A substrate transport device that includes a temperature raising means for raising the temperature of each substrate, and supplies the substrate to an exposure device that forms a pattern under vacuum,
When the temperature raising means is operated after an interval equal to or longer than a predetermined operation interval, the operation of the temperature raising means is started before the substrate is received. 2. The substrate transfer apparatus according to claim 1, wherein the temperature of the substrate is raised in the atmosphere before entering the vacuum chamber. 3. The substrate transfer apparatus according to claim 1, wherein the temperature raising means is a lamp. 4. The substrate transfer apparatus according to claim 1, wherein the temperature raising means raises the temperature of the substrate by a temperature substantially equal to a decrease in the temperature of the substrate due to adiabatic cooling under vacuum.
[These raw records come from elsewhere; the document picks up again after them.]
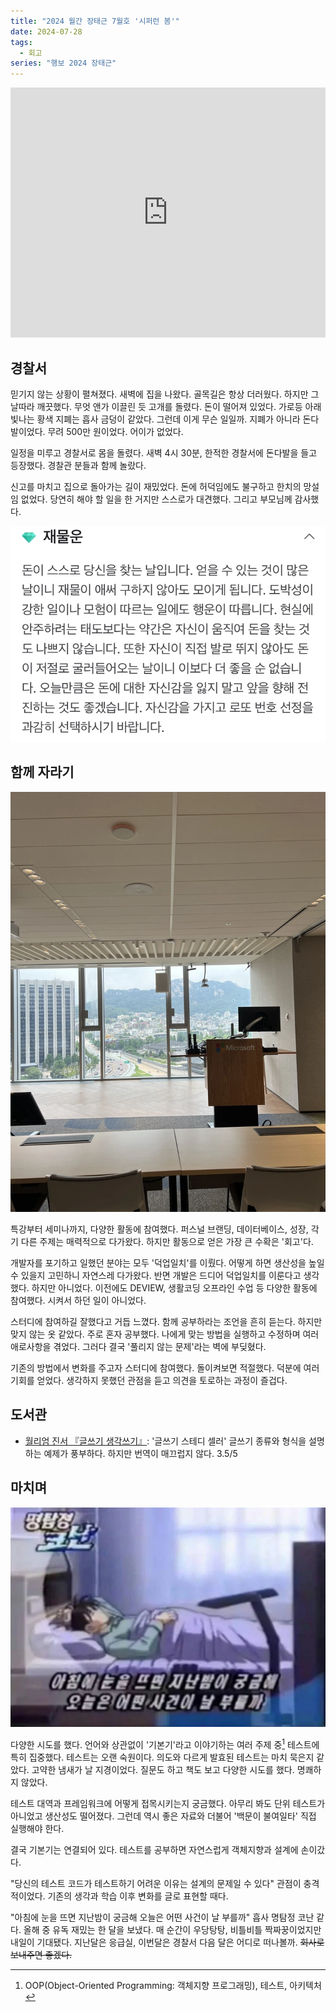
 ```yaml
---
title: "2024 월간 장태근 7월호 '시퍼런 봄'"
date: 2024-07-28
tags:
  - 회고
series: "행보 2024 장태근"
---
```


<iframe width="100%" height="400" src="https://www.youtube.com/embed/8i-B1ieI_kY?si=VDSK-up06aLKIp7g" title="YouTube video player" frameborder="0" allow="accelerometer; autoplay; clipboard-write; encrypted-media; gyroscope; picture-in-picture; web-share" referrerpolicy="strict-origin-when-cross-origin" allowfullscreen></iframe>

## 경찰서

믿기지 않는 상황이 펼쳐졌다. 새벽에 집을 나왔다. 골목길은 항상 더러웠다. 하지만 그날따라 깨끗했다.
무엇 앤가 이끌린 듯 고개를 돌렸다. 돈이 떨어져 있었다. 가로등 아래 빛나는 황색 지폐는 흡사 금덩이 같았다.
그런데 이게 무슨 일일까. 지폐가 아니라 돈다발이었다. 무려 500만 원이었다. 어이가 없었다.

일정을 미루고 경찰서로 몸을 돌렸다. 새벽 4시 30분, 한적한 경찰서에 돈다발을 들고 등장했다. 경찰관 분들과 함께 놀랐다.

신고를 마치고 집으로 돌아가는 길이 재밌었다. 돈에 허덕임에도 불구하고 한치의 망설임 없었다.
당연히 해야 할 일을 한 거지만 스스로가 대견했다. 그리고 부모님께 감사했다.

![돈다발은 사실 운명이었다 <출처: 네이버 오늘의 운세>](lucky-guy.png)

## 함께 자라기

![한국 마이크로소프트](microsoft.webp)

특강부터 세미나까지, 다양한 활동에 참여했다. 퍼스널 브랜딩, 데이터베이스, 성장, 각기 다른 주제는 매력적으로 다가왔다. 하지만 활동으로 얻은 가장 큰 수확은 '회고'다.

개발자를 포기하고 일했던 분야는 모두 '덕업일치'를 이뤘다. 어떻게 하면 생산성을 높일 수 있을지 고민하니 자연스레 다가왔다.
반면 개발은 드디어 덕업일치를 이룬다고 생각했다. 하지만 아니었다. 이전에도 DEVIEW, 생활코딩 오프라인 수업 등 다양한 활동에 참여했다. 시켜서 하던 일이 아니었다.

스터디에 참여하길 잘했다고 거듭 느꼈다. 함께 공부하라는 조언을 흔히 듣는다. 하지만 맞지 않는 옷 같았다. 주로 혼자 공부했다. 나에게 맞는 방법을 실행하고 수정하며 여러 애로사항을 겪었다.
그러다 결국 '풀리지 않는 문제'라는 벽에 부딪혔다.

기존의 방법에서 변화를 주고자 스터디에 참여했다. 돌이켜보면 적절했다. 덕분에 여러 기회를 얻었다. 생각하지 못했던 관점을 듣고 의견을 토로하는 과정이 즐겁다.

## 도서관

* [월리엄 진서 『글쓰기 생각쓰기』](https://product.kyobobook.co.kr/detail/S000001110694): '글쓰기 스테디 셀러' 글쓰기 종류와 형식을 설명하는 예제가 풍부하다. 하지만
  번역이 매끄럽지 않다. 3.5/5

## 마치며

![아침에 눈을 뜨면 지난밤이 궁금해 오늘은 어떤 사건이 날 부를까 <출처: 명탐정 코난>](case-closed.webp)

다양한 시도를 했다. 언어와 상관없이 '기본기'라고 이야기하는 여러 주제 중[^1] 테스트에 특히 집중했다. 테스트는 오랜 숙원이다. 의도와 다르게 발효된 테스트는 마치 묵은지 같았다.
고약한 냄새가 날 지경이었다. 질문도 하고 책도 보고 다양한 시도를 했다. 명쾌하지 않았다.

테스트 대역과 프레임워크에 어떻게 접목시키는지 궁금했다. 아무리 봐도 단위 테스트가 아니었고 생산성도 떨어졌다.
그런데 역시 좋은 자료와 더불어 '백문이 불여일타' 직접 실행해야 한다.

결국 기본기는 연결되어 있다. 테스트를 공부하면 자연스럽게 객체지향과 설계에 손이갔다.

"당신의 테스트 코드가 테스트하기 어려운 이유는 설계의 문제일 수 있다" 관점이 충격적이었다. 기존의 생각과 학습 이후 변화를 글로 표현할 때다.

"아침에 눈을 뜨면 지난밤이 궁금해 오늘은 어떤 사건이 날 부를까" 흡사 명탐정 코난 같다. 올해 중 유독 재밌는 한 달을 보냈다. 매 순간이 우당탕탕, 비틀비틀 짝짜꿍이었지만 내일이 기대됐다.
지난달은 응급실, 이번달은 경찰서 다음 달은 어디로 떠나볼까. ~~회사로 보내주면 좋겠다.~~

[^1]: OOP(Object-Oriented Programming: 객체지향 프로그래밍), 테스트, 아키텍처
An exposure apparatus for transferring a pattern on a reticle substrate (including a mask substrate) onto a wafer substrate using energy rays under vacuum,
An exposure apparatus comprising the substrate transfer apparatus according to claim 1. A substrate transport method comprising a temperature raising means for raising the temperature of each substrate, and supplying the substrate to an exposure apparatus that forms a pattern under vacuum,
When the temperature raising means is operated after an interval equal to or longer than a predetermined operation interval, the operation of the temperature raising means is started before the substrate is received.